> ACTION ITEM
Could you return every line of the records below that contains the word "update"?
**** PROVIDED RECORDS ****
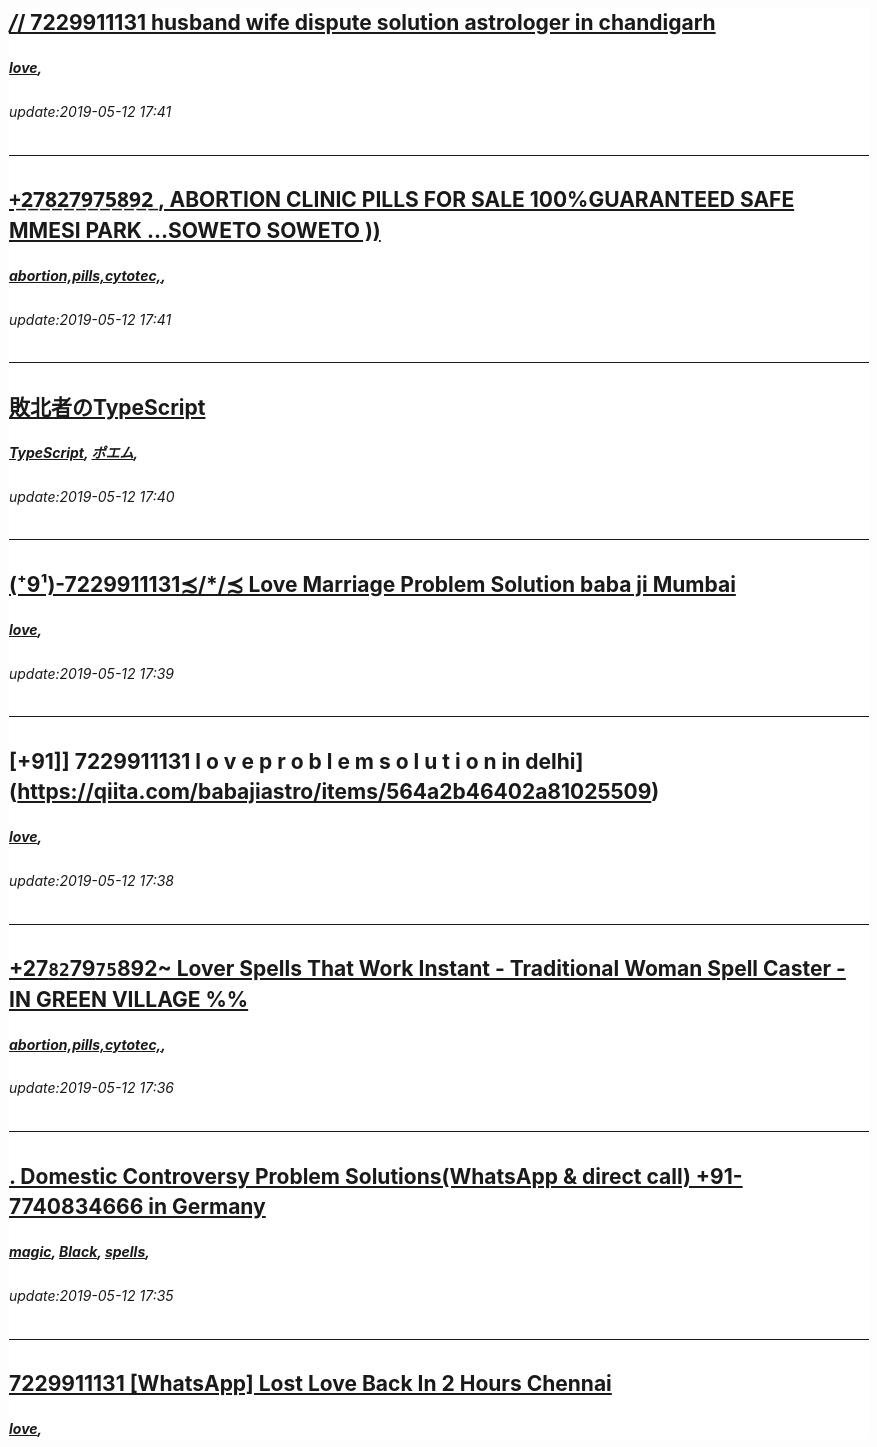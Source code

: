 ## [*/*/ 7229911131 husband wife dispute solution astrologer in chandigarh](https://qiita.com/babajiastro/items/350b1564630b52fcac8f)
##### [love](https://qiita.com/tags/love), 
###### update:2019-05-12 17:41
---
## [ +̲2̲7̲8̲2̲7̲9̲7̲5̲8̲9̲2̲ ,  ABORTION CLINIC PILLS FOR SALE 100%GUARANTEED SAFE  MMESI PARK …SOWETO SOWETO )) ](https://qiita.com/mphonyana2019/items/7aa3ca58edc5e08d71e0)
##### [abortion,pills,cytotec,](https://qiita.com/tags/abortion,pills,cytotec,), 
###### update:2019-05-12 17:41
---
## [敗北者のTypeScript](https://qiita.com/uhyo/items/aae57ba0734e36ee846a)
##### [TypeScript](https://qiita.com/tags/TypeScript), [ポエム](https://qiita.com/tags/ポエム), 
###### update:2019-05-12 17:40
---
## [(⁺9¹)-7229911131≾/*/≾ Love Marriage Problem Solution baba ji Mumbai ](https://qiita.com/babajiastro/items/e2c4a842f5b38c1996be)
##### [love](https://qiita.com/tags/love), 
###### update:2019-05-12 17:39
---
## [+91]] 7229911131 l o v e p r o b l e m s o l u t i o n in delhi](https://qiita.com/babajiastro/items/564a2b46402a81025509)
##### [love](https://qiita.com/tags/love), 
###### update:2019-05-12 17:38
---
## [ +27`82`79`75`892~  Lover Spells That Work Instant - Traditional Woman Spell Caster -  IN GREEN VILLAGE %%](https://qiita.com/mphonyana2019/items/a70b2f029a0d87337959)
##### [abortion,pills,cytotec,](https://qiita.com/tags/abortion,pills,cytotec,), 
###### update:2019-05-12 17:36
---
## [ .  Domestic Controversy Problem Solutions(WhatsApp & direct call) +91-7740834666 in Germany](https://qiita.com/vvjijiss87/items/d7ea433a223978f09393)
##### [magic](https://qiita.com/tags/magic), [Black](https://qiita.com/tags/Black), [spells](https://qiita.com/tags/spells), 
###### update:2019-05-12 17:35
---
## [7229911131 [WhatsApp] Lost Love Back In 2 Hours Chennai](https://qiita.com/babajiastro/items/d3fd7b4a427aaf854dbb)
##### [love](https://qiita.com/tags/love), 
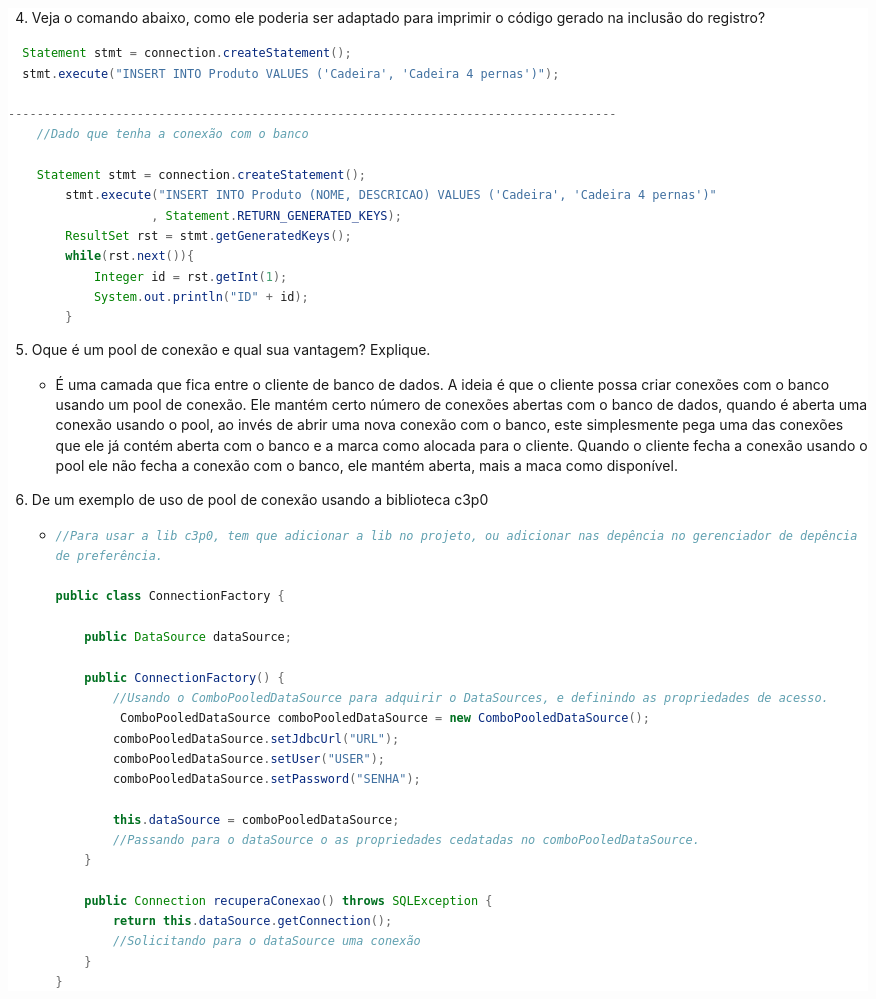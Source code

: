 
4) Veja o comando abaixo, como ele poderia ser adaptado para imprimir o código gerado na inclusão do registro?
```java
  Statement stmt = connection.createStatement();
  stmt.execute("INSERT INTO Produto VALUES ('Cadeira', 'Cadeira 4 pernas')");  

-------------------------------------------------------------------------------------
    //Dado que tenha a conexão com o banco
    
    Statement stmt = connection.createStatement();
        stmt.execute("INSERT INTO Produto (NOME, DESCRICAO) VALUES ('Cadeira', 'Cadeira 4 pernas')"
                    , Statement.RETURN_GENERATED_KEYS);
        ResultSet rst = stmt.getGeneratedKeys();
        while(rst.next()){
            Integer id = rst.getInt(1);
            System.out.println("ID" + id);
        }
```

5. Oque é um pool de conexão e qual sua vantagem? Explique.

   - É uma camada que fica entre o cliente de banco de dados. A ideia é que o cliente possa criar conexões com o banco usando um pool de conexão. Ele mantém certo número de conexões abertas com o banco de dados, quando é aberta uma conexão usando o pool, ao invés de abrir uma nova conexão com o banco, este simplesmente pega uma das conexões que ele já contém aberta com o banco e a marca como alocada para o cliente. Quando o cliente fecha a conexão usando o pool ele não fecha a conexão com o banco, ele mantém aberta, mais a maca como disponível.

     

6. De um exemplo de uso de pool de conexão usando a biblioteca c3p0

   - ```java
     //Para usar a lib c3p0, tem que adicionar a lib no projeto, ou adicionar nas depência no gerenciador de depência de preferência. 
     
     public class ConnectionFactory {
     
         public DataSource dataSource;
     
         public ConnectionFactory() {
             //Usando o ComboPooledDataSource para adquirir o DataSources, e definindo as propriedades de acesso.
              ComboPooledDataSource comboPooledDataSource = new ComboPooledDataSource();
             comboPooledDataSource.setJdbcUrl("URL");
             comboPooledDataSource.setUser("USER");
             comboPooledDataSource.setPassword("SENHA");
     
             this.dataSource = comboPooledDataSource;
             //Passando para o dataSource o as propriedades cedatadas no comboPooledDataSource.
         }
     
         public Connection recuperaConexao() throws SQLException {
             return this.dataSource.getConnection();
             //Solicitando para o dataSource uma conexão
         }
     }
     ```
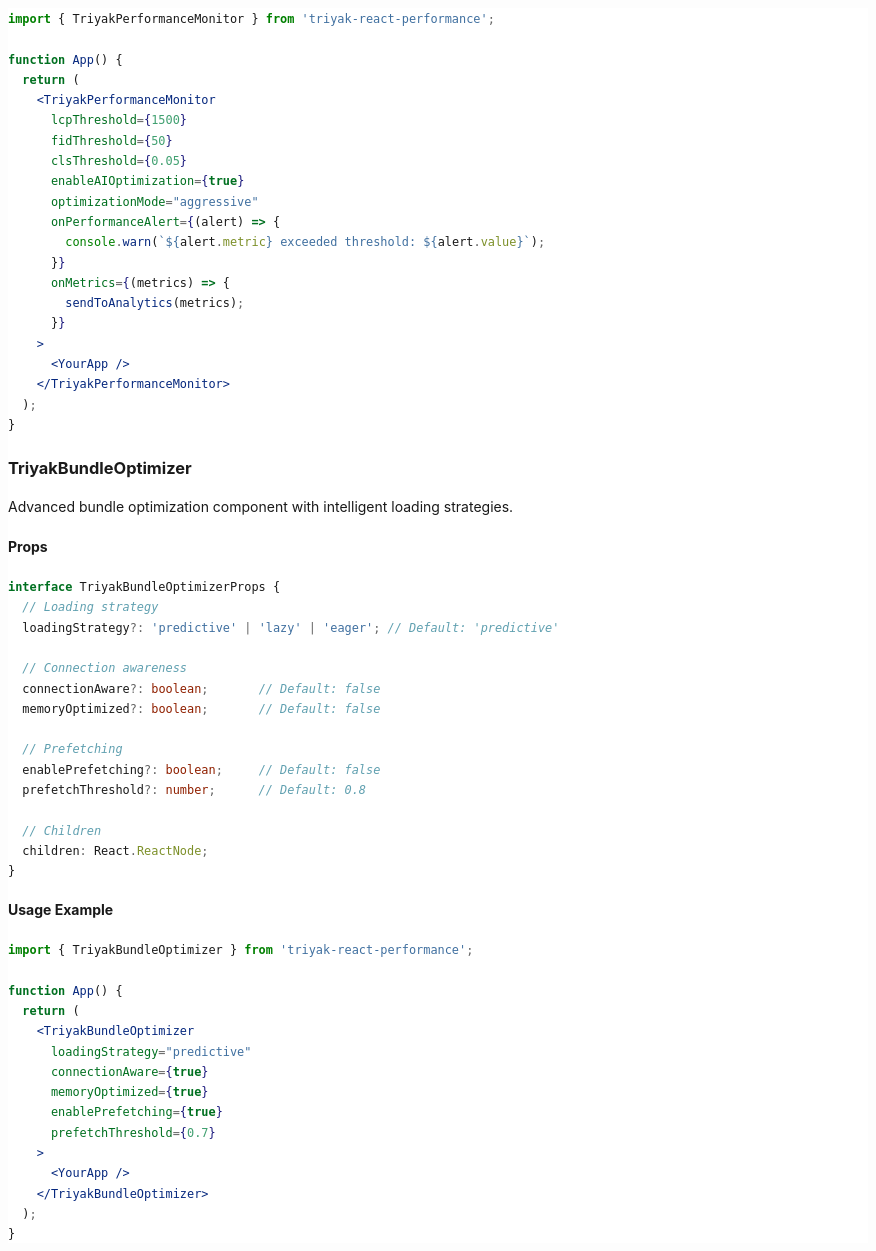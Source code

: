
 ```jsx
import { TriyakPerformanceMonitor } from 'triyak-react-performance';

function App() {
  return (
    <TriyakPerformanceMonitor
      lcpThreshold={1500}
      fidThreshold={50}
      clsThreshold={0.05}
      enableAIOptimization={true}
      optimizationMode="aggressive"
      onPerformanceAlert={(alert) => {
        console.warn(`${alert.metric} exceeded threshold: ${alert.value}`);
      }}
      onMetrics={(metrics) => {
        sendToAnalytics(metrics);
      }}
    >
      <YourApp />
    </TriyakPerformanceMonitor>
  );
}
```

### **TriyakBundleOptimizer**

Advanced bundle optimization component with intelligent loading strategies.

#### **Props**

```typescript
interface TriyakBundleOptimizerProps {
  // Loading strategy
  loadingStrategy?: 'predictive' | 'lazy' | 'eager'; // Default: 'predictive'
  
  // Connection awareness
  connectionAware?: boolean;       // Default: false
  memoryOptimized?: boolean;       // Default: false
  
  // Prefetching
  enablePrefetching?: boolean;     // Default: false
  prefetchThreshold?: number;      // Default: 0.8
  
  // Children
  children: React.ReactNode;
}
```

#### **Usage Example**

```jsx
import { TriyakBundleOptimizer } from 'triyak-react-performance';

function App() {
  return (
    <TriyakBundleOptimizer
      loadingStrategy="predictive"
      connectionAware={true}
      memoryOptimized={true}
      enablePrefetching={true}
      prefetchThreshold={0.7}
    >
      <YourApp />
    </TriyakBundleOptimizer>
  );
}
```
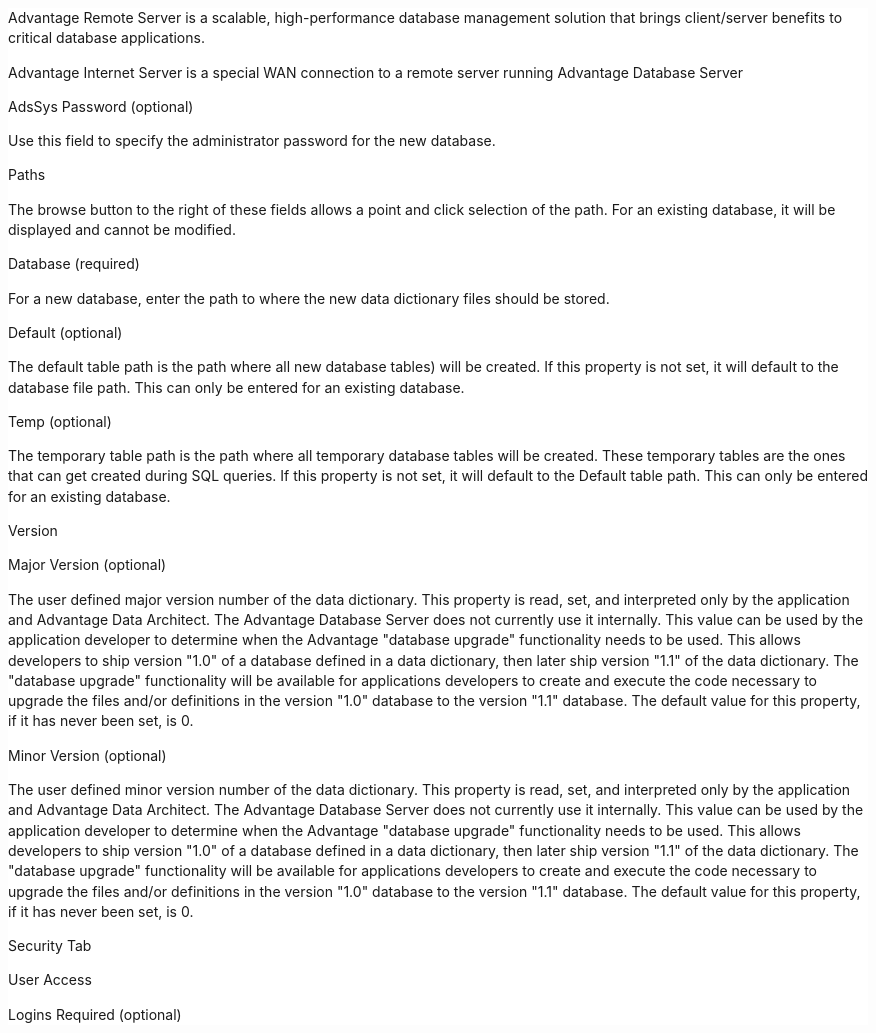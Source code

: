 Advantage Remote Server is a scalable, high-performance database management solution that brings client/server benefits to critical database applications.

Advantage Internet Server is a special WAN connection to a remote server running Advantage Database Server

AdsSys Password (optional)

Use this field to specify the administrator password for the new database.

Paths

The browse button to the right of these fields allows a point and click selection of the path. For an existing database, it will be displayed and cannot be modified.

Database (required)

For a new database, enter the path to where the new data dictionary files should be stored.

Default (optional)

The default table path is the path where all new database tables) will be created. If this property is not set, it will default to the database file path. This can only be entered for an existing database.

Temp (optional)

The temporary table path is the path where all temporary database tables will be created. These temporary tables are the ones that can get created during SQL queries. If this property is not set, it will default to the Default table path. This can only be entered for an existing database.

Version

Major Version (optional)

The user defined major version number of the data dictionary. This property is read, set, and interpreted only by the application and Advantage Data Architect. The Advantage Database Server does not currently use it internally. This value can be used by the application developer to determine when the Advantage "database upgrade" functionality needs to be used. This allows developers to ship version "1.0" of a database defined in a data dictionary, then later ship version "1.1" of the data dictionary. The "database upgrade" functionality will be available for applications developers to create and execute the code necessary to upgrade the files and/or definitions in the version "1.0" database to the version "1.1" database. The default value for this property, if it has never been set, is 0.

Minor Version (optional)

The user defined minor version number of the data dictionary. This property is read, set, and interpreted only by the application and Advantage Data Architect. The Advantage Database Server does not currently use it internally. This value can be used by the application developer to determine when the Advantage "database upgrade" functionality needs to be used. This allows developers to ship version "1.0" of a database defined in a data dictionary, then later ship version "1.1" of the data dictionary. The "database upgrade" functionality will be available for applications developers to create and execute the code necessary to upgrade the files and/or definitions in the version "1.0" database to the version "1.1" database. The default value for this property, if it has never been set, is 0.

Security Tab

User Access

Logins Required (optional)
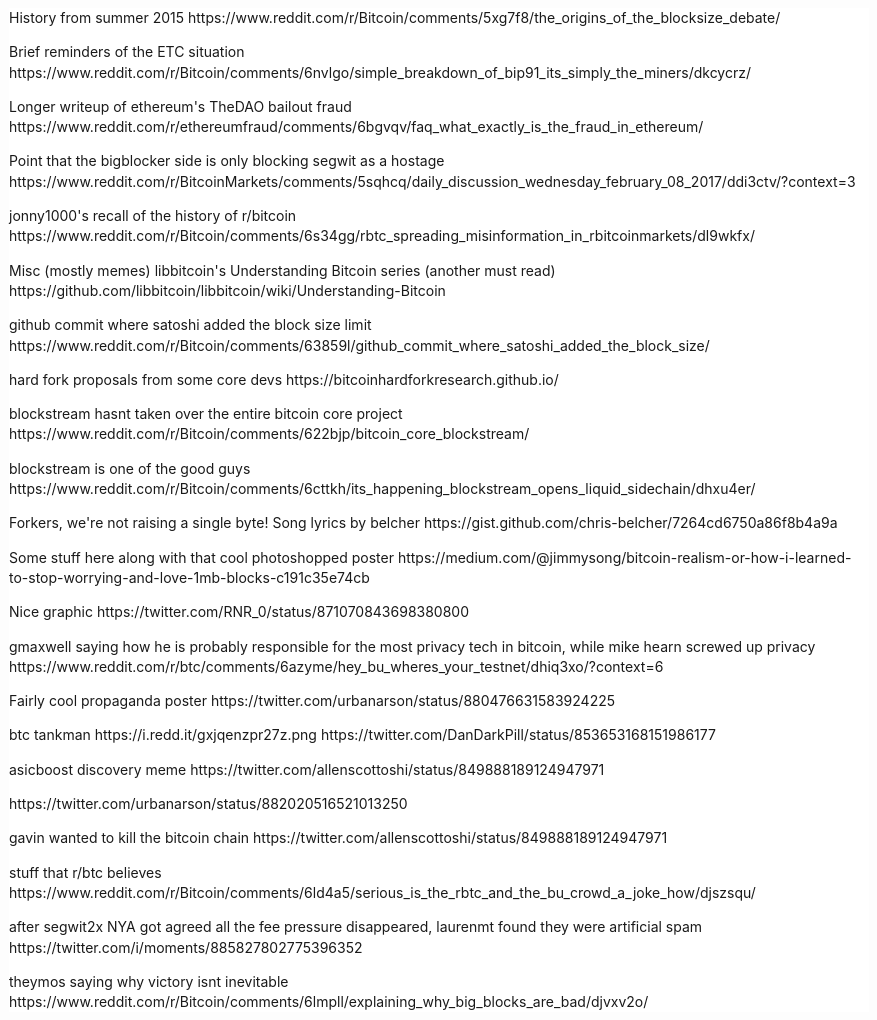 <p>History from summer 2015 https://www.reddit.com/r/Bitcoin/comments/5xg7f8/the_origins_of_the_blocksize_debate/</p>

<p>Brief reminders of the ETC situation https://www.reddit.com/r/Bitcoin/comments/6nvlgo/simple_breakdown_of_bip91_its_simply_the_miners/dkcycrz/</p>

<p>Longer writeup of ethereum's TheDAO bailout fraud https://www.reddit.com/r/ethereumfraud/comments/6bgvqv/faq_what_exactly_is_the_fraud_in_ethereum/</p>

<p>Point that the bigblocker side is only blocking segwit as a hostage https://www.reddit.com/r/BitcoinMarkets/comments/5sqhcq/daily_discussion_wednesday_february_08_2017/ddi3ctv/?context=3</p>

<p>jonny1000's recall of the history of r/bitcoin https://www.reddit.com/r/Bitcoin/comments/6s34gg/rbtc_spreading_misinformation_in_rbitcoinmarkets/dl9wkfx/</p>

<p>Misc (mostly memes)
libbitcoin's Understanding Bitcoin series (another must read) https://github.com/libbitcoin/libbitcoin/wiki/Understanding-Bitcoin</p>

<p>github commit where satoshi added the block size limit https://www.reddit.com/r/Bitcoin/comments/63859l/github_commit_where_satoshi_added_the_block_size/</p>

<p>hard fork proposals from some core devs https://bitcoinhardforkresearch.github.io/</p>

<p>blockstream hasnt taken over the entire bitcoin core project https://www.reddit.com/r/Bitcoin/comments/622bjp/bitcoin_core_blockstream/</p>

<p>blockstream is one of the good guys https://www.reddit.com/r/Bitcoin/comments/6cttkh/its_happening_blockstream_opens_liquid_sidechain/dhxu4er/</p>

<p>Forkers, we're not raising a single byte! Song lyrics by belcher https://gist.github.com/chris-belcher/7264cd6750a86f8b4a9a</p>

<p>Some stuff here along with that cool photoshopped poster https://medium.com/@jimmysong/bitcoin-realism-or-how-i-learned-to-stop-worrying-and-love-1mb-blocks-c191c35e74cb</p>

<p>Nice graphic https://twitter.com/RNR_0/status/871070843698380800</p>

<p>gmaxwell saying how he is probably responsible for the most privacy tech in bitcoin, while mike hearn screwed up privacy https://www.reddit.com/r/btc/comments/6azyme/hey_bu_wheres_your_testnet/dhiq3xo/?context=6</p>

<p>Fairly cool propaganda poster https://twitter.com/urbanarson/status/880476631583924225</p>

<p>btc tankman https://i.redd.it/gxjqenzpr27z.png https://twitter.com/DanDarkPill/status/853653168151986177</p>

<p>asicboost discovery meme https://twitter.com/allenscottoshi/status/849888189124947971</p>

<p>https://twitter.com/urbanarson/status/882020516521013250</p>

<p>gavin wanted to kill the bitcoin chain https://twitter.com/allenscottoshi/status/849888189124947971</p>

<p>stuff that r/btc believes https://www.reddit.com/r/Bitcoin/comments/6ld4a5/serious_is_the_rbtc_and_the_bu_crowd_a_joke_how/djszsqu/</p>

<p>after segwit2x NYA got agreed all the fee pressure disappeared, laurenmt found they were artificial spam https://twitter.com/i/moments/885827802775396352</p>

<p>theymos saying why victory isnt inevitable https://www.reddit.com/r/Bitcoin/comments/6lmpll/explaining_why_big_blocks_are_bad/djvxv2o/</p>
****
> EXPECTED ANSWER
###### update:2019-05-12 17:41
###### update:2019-05-12 17:41
###### update:2019-05-12 17:40
###### update:2019-05-12 17:39
###### update:2019-05-12 17:38
###### update:2019-05-12 17:36
###### update:2019-05-12 17:35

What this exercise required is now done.